Document images with source code:
★ ★ ★ ★
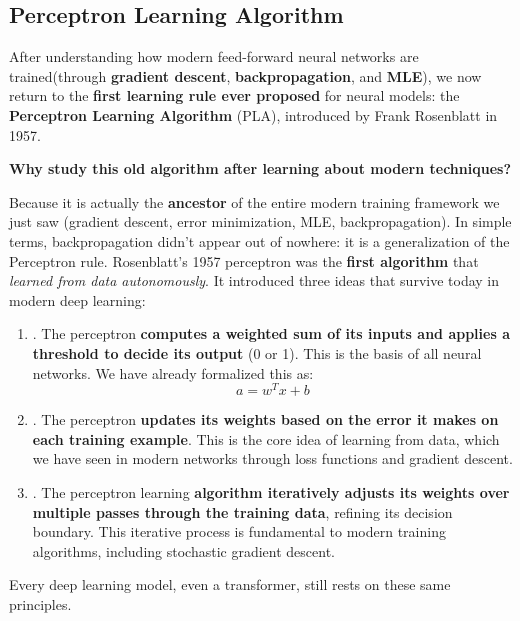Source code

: \subsection{Perceptron Learning Algorithm}

After understanding how modern feed-forward neural networks are trained\break (through \textbf{gradient descent}, \textbf{backpropagation}, and \textbf{MLE}), we now return to the \textbf{first learning rule ever proposed} for neural models: the \textbf{Perceptron Learning Algorithm} (PLA), introduced by Frank Rosenblatt in 1957.

\highspace
\begin{flushleft}
    \textcolor{Green3}{ \textbf{Why study this old algorithm after learning about modern techniques?}}
\end{flushleft}
Because it is actually the \textbf{ancestor} of the entire modern training framework we just saw (gradient descent, error minimization, MLE, backpropagation). In simple terms, backpropagation didn't appear out of nowhere: it is a generalization of the Perceptron rule. Rosenblatt's 1957 perceptron was the \textbf{first algorithm} that \emph{learned from data autonomously}. It introduced three ideas that survive today in modern deep learning:
\begin{enumerate}
    \item {}. The perceptron \textbf{computes a weighted sum of its inputs and applies a threshold to decide its output} (0 or 1). This is the basis of all neural networks. We have already formalized this as:
    \begin{equation*}
        a = w^{T} x + b
    \end{equation*}

    \item {}. The perceptron \textbf{updates its weights based on the error it makes on each training example}. This is the core idea of learning from data, which we have seen in modern networks through loss functions and gradient descent.

    \item {}. The perceptron learning \textbf{algorithm iteratively adjusts its weights over multiple passes through the training data}, refining its decision boundary. This iterative process is fundamental to modern training algorithms, including stochastic gradient descent.
\end{enumerate}
Every deep learning model, even a transformer, still rests on these same principles.

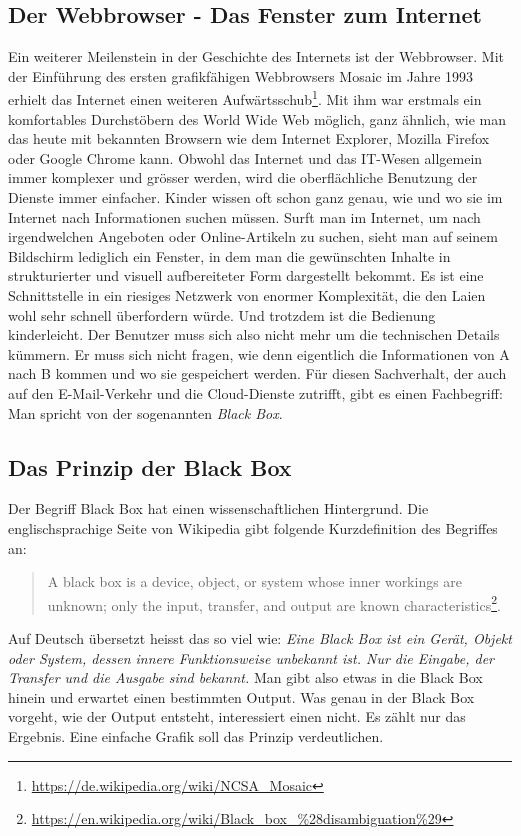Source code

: \subsection{Der Webbrowser - Das Fenster zum Internet}
Ein weiterer Meilenstein in der Geschichte des Internets ist der Webbrowser. Mit der Einführung des ersten grafikfähigen Webbrowsers Mosaic im Jahre 1993 erhielt das Internet einen weiteren Aufwärtsschub\footnote{\url{https://de.wikipedia.org/wiki/NCSA_Mosaic}}.
Mit ihm war erstmals ein komfortables Durchstöbern des World Wide Web möglich, ganz ähnlich, wie man das heute mit bekannten Browsern wie dem Internet Explorer, Mozilla Firefox oder Google Chrome kann. Obwohl das Internet und das IT-Wesen allgemein immer komplexer und grösser werden, wird die oberflächliche Benutzung der Dienste immer einfacher. Kinder wissen oft schon ganz genau, wie und wo sie im Internet nach Informationen suchen müssen. Surft man im Internet, um nach irgendwelchen Angeboten oder Online-Artikeln zu suchen, sieht man auf seinem Bildschirm lediglich ein Fenster, in dem man die gewünschten Inhalte in strukturierter und visuell aufbereiteter Form dargestellt bekommt. Es ist eine Schnittstelle in ein riesiges Netzwerk von enormer Komplexität, die den Laien wohl sehr schnell überfordern würde. Und trotzdem ist die Bedienung kinderleicht. Der Benutzer muss sich also nicht mehr um die technischen Details kümmern. Er muss sich nicht fragen, wie denn eigentlich die Informationen von A nach B kommen und wo sie gespeichert werden. Für diesen Sachverhalt, der auch auf den E-Mail-Verkehr und die Cloud-Dienste zutrifft, gibt es einen Fachbegriff: Man spricht von der sogenannten \textit{Black Box}.

\subsection{Das Prinzip der Black Box}
Der Begriff Black Box hat einen wissenschaftlichen Hintergrund. Die englischsprachige Seite von Wikipedia gibt folgende Kurzdefinition des Begriffes an:

\begin{quote}
A black box is a device, object, or system whose inner workings are unknown; only the input, transfer, and output are known characteristics\footnote{\url{https://en.wikipedia.org/wiki/Black_box_\%28disambiguation\%29}}.
\end{quote}

Auf Deutsch übersetzt heisst das so viel wie: \textit{Eine Black Box ist ein Gerät, Objekt oder System, dessen innere Funktionsweise unbekannt ist. Nur die Eingabe, der Transfer und die Ausgabe sind bekannt.}
Man gibt also etwas in die Black Box hinein und erwartet einen bestimmten Output. Was genau in der Black Box vorgeht, wie der Output entsteht, interessiert einen nicht. Es zählt nur das Ergebnis. Eine einfache Grafik soll das Prinzip verdeutlichen.

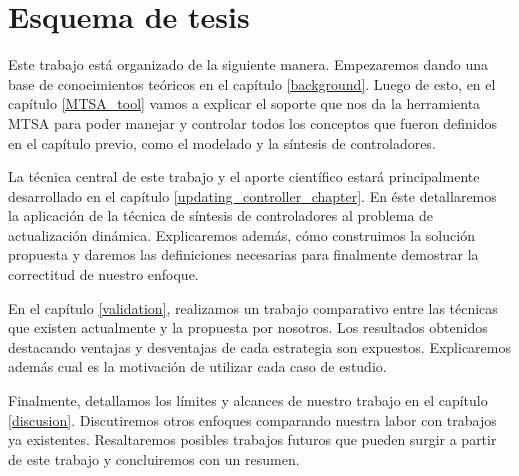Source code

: \section{Esquema de tesis}

Este trabajo está organizado de la siguiente manera. Empezaremos dando una base de conocimientos teóricos en el capítulo
\ref{background}. Luego de esto, en el capítulo \ref{MTSA_tool} vamos a explicar el soporte que nos da la herramienta
MTSA para poder manejar y controlar todos los conceptos que fueron definidos en el capítulo previo, como el modelado y
la síntesis de controladores.

La técnica central de este trabajo y el aporte científico estará principalmente desarrollado en el capítulo
\ref{updating_controller_chapter}. En éste detallaremos la aplicación de la técnica de síntesis de controladores al
problema de actualización dinámica. Explicaremos además, cómo construimos la solución propuesta y daremos las
definiciones necesarias para finalmente demostrar la correctitud de nuestro enfoque.

En el capítulo \ref{validation}, realizamos un trabajo comparativo entre las técnicas que existen actualmente y la propuesta por
nosotros. Los resultados obtenidos destacando ventajas y desventajas de cada estrategia son expuestos. Explicaremos
además cual es la motivación de utilizar cada caso de estudio.

Finalmente, detallamos los límites y alcances de nuestro trabajo en el capítulo \ref{discusion}. Discutiremos otros
enfoques comparando nuestra labor con trabajos ya existentes. Resaltaremos posibles trabajos futuros que pueden surgir a
partir de este trabajo y concluiremos con un resumen.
★ ★ ★ ★
(WHAT THE TASK REQUIRES): Exactly as they appear, write out the lines from the one containing "nosotros. Los resultados" through the final line of the entries above, both included.

(RESPONSE):
nosotros. Los resultados obtenidos destacando ventajas y desventajas de cada estrategia son expuestos. Explicaremos
además cual es la motivación de utilizar cada caso de estudio.

Finalmente, detallamos los límites y alcances de nuestro trabajo en el capítulo \ref{discusion}. Discutiremos otros
enfoques comparando nuestra labor con trabajos ya existentes. Resaltaremos posibles trabajos futuros que pueden surgir a
partir de este trabajo y concluiremos con un resumen.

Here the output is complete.